Here's some news from overseas. Kim Jong Un says he's building a new 200-million-dollar international airport. Though it'll be little awkward when he shows up, and they're like, "Hey there, are you traveling without a grown-up?"

Check this out. The Washington's National Zoo says that their giant panda might be pregnant. But they said they really have no way of knowing for sure. Then I was like, "Duh - just offer her a glass of wine and see if she takes it."

Jimmy Fallon Monologue 8.2.13

Welcome to Late Night with Jimmy Fallon! Here's what people are talking about. You guessed it - Anthony Weiner. Here's the latest. Yesterday, in an interview with the Spanish-language channel Univision, Anthony Weiner said he created the online name "Carlos Danger" as a joke. Weiner was like, "Come on - what's funnier than the name Carlos Danger?" And they were like, "Uh...Anthony Weiner?"
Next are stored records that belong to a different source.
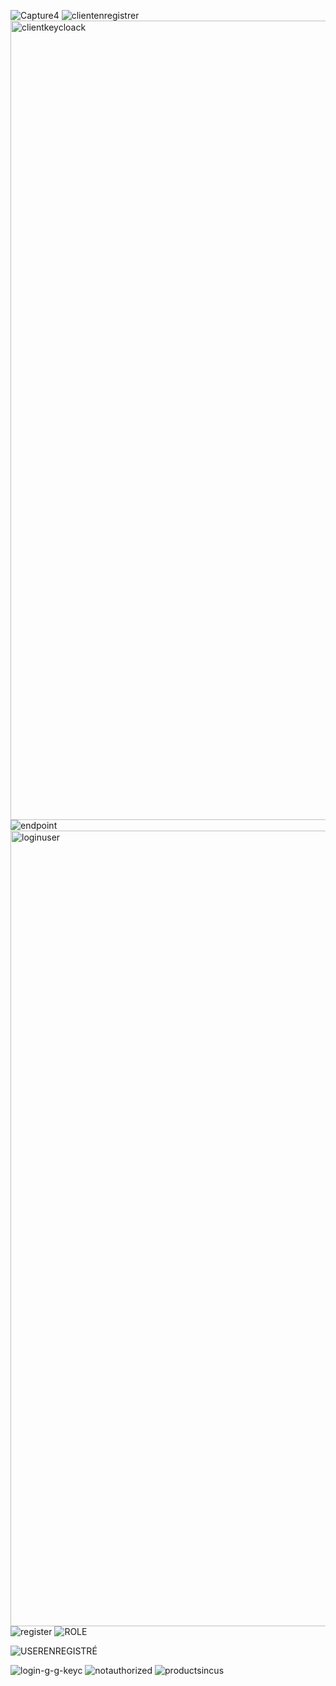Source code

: ![Capture4](https://github.com/YSaadaoui/Secure-Apps-Spring-Boot-Microservices-Angular-Oauth2-OIDC-Keycloak-Google-GitHub/assets/94747170/7d7c102b-ea8a-4583-a276-695fc1ddea75)
![clientenregistrer](https://github.com/YSaadaoui/Secure-Apps-Spring-Boot-Microservices-Angular-Oauth2-OIDC-Keycloak-Google-GitHub/assets/94747170/29a586c3-7dd0-4119-a5c8-4231484c41b5)
<img width="1279" alt="clientkeycloack" src="https://github.com/YSaadaoui/Secure-Apps-Spring-Boot-Microservices-Angular-Oauth2-OIDC-Keycloak-Google-GitHub/assets/94747170/65261181-1911-4cd7-b9d6-64480da3ea55">
![endpoint](https://github.com/YSaadaoui/Secure-Apps-Spring-Boot-Microservices-Angular-Oauth2-OIDC-Keycloak-Google-GitHub/assets/94747170/52c9b5a7-9ac0-4543-a81f-7020ebe4c4ce)
<img width="1273" alt="loginuser" src="https://github.com/YSaadaoui/Secure-Apps-Spring-Boot-Microservices-Angular-Oauth2-OIDC-Keycloak-Google-GitHub/assets/94747170/41a0f6dd-9ff6-454a-984f-75d92c8c82b8">
![register](https://github.com/YSaadaoui/Secure-Apps-Spring-Boot-Microservices-Angular-Oauth2-OIDC-Keycloak-Google-GitHub/assets/94747170/a7f1a680-97a8-4f7f-9ef7-02ec25dfd657)
![ROLE](https://github.com/YSaadaoui/Secure-Apps-Spring-Boot-Microservices-Angular-Oauth2-OIDC-Keycloak-Google-GitHub/assets/94747170/771837e5-1ebe-429a-82ee-319efd5feb71)

![USERENREGISTRÉ](https://github.com/YSaadaoui/Secure-Apps-Spring-Boot-Microservices-Angular-Oauth2-OIDC-Keycloak-Google-GitHub/assets/94747170/c4b6cdea-7662-4686-895e-1bc95798d184)


![login-g-g-keyc](https://github.com/YSaadaoui/Secure-Apps-Spring-Boot-Microservices-Angular-Oauth2-OIDC-Keycloak-Google-GitHub/assets/94747170/d43cc497-40de-47b9-bc69-bc9a0866b628)
![notauthorized](https://github.com/YSaadaoui/Secure-Apps-Spring-Boot-Microservices-Angular-Oauth2-OIDC-Keycloak-Google-GitHub/assets/94747170/34b2c1b7-441d-45be-8df6-502ee8de6ac7)
![productsincus](https://github.com/YSaadaoui/Secure-Apps-Spring-Boot-Microservices-Angular-Oauth2-OIDC-Keycloak-Google-GitHub/assets/94747170/dcc8842f-f1e8-463e-9ba7-cab7114d309b)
Hey, I want to wish a Happy early Birthday to President Obama, who turns 52 on Sunday. Yep, his friends and family are planning a big party - or as Biden put it, "But no clowns, right?"

This is big you guys. Here's some giant news for stoners everywhere. Taco Bell announced that it will launch another Doritos Locos taco flavor at the end of August. It makes sense they'd do it around Labor Day, cuz you don't want to be wearing white pants after eating a Doritos Locos taco.
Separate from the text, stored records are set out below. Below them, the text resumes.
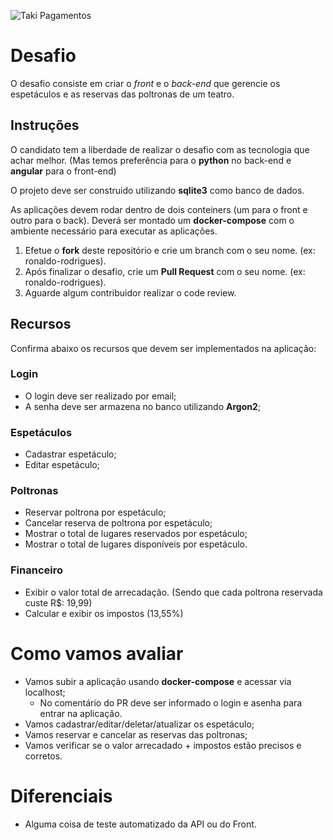 ![Taki Pagamentos](https://avatars3.githubusercontent.com/u/41157098?s=200&v=4)

# Desafio

O desafio consiste em criar o *front* e o *back-end* que gerencie os espetáculos e as reservas das poltronas de um teatro.

## Instruções
O candidato tem a liberdade de realizar o desafio com as tecnologia que achar melhor. (Mas temos preferência para o **python** no back-end e **angular** para o front-end)

O projeto deve ser construido utilizando **sqlite3** como banco de dados.

As aplicações devem rodar dentro de dois conteiners (um para o front e outro para o back). Deverá ser montado um **docker-compose** com o ambiente necessário para executar as aplicações.

1. Efetue o **fork** deste repositório e crie um branch com o seu nome. (ex: ronaldo-rodrigues).
2. Após finalizar o desafio, crie um **Pull Request** com o seu nome. (ex: ronaldo-rodrigues).
3. Aguarde algum contribuidor realizar o code review.

## Recursos
Confirma abaixo os recursos que devem ser implementados na aplicação:

### Login
  * O login deve ser realizado por email;
  * A senha deve ser armazena no banco utilizando **Argon2**;

### Espetáculos
  * Cadastrar espetáculo;
  * Editar espetáculo;
  
### Poltronas
  * Reservar poltrona por espetáculo;
  * Cancelar reserva de poltrona por espetáculo;
  * Mostrar o total de lugares reservados por espetáculo;
  * Mostrar o total de lugares disponíveis por espetáculo.
  
### Financeiro 
  * Exibir o valor total de arrecadação. (Sendo que cada poltrona reservada custe R$: 19,99)
  * Calcular e exibir os impostos (13,55%)
  
  
# Como vamos avaliar
  * Vamos subir a aplicação usando **docker-compose** e acessar via localhost;
    * No comentário do PR deve ser informado o login e asenha para entrar na aplicação.
  * Vamos cadastrar/editar/deletar/atualizar os espetáculo;
  * Vamos reservar e cancelar as reservas das poltronas;
  * Vamos verificar se o valor arrecadado + impostos estão precisos e corretos.
  
# Diferenciais
- Alguma coisa de teste automatizado da API ou do Front.
  
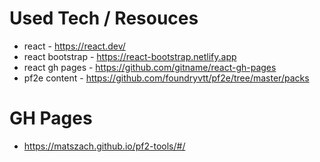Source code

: # Used Tech / Resouces
- react - https://react.dev/
- react bootstrap - https://react-bootstrap.netlify.app
- react gh pages - https://github.com/gitname/react-gh-pages
- pf2e content - https://github.com/foundryvtt/pf2e/tree/master/packs

# GH Pages
- https://matszach.github.io/pf2-tools/#/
Oh I think this is great. I just saw that the NFL is about to get its first full-time female referee. It'll be a little different though, cuz when a player asks her what he did wrong, she says, "Oh, you know what you did."

Justin Bieber's back in the news, acting crazy again. Did you hear about this one? During one of his concerts the other day, a fan threw her iPhone on the stage, and so he did what anyone would do. He took the phone and shoved it down the front of his pants. After he did that, Anthony Weiner was like, "Son?"

Hey here's some good news about the economy. Amazon says it's gonna hire at least five thousand new employees. They were originally gonna hire only four thousand, but realized if they added a few more, they got free shipping.